At Farr’s up the street, the boot said it all, as shoes could be bought for both summer and fall. There were white bucks for Junior and wingtips for Dad, Penny loafers for Sis who must wear the new fad.
And Sears with its catalog sales was a must for farmers whose tractors were starting to rust. They could sit in their kitchens when chores were all done and order sun bonnets, new knives, or shotguns.
If Mom needed a hat, Reed’s hat shop was there. Its windows overflowing with gems for the hair.
While Joseph’s provided Men’s jeans and plaid shirts, Tersuhow’s was busy Putting hems in long skirts. And after lunches at Thomas’, when a lady indulged, this shop measured for girdles for those who now bulged.
Across 4th and Penn Stood Saylor’s sweet place, always bursting with people Who came for a taste of eclairs surrounded by chocolaty cream and coffee made daily with freshly ground beans.
Below: BJ Saylor’s, 400 block of Penn Street
Right next to this heavenly Haven of food, Shaffer’s Furniture catered to those in the mood for new sofas to brighten their homes and their lives, and dinettes of chrome to repay worn-out wives.
At the Acme were parked Packards and Hudsons whose steering wheels supported impatient husbands waiting for wives with good shopping skills who cleverly managed to pay all the bills.
When lunch rolled around, all shopping would cease, for over at Moore’s would be sizzling grease, ready for burgers and French -Fries with gravy, cooked by a man who had been in the Navy.
Gas bills could be paid At the UGI store which sold white metal stoves with a glass see-through door.
And anchoring the corner of this versatile block was Berks County Trust where people could sock extra money, if any, was left in the tills after buying the food and paying the bills.
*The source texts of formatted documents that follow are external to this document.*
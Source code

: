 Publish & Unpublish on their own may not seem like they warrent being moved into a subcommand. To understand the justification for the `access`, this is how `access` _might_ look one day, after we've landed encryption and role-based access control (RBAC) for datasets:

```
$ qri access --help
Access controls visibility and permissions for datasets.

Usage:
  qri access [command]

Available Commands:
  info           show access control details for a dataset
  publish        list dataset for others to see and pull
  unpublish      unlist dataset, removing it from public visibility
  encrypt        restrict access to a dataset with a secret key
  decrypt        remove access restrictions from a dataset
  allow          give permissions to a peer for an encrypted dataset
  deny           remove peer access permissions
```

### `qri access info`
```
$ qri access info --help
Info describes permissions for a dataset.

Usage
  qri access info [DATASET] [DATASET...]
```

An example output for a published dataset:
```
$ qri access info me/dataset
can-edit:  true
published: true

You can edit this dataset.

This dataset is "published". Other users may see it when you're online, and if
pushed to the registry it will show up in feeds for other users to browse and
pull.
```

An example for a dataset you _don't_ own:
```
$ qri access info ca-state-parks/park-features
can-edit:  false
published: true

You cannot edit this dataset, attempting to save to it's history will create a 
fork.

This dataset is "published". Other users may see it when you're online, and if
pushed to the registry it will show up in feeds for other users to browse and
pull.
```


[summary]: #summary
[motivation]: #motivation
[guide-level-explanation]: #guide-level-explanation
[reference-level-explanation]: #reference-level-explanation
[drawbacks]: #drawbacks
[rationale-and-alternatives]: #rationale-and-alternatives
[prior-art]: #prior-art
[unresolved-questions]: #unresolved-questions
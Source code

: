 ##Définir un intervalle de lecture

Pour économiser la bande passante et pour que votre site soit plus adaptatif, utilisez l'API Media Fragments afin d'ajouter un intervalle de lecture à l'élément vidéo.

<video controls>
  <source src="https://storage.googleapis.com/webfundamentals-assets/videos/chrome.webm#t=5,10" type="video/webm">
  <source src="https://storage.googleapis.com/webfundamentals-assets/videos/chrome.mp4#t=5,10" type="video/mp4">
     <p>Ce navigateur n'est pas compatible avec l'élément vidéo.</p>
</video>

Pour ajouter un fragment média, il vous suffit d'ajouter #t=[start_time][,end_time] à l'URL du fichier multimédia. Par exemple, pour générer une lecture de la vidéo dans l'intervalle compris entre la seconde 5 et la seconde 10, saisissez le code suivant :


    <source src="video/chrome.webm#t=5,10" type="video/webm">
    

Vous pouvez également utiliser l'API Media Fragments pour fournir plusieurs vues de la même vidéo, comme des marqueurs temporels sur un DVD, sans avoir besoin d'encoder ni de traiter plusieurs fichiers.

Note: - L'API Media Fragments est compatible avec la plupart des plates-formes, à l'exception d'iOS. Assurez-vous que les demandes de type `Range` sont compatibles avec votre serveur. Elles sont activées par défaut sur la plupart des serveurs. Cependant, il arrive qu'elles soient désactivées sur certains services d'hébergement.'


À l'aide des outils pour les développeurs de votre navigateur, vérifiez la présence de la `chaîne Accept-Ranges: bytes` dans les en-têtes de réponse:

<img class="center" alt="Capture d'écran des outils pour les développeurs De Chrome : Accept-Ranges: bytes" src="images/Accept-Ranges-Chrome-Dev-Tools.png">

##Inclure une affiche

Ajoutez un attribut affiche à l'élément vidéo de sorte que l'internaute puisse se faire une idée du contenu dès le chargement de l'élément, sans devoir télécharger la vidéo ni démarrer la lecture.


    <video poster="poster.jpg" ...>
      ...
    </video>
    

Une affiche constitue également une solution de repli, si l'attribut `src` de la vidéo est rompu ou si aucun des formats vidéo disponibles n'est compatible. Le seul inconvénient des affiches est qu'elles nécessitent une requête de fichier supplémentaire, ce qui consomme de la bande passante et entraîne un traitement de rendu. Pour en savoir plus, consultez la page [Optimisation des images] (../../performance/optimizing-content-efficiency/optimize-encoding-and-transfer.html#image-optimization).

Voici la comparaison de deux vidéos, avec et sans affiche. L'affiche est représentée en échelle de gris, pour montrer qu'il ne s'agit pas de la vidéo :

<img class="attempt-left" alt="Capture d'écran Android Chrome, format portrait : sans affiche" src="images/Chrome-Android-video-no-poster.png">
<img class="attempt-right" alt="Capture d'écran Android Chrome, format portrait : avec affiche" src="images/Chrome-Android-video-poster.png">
But the most important place on busy Penn Street was the station underground where people might meet friends or neighbors who needed relief from hard shopping or might have encountered a run in a stocking.
Below: Underground comfort Station at Southwest corner of 4th and Penn
Green tile lined its stairwell and even its floors, and uniformed ladies stood by its glass doors. The smell of pine oil and soap intermingled with jasmine-sweet perfumes which soothingly signaled the fact that this shelter was run with much love for those in the clean streets of the city above where everything could be bought from a tire to a clock, especially on Penn in the 400 block.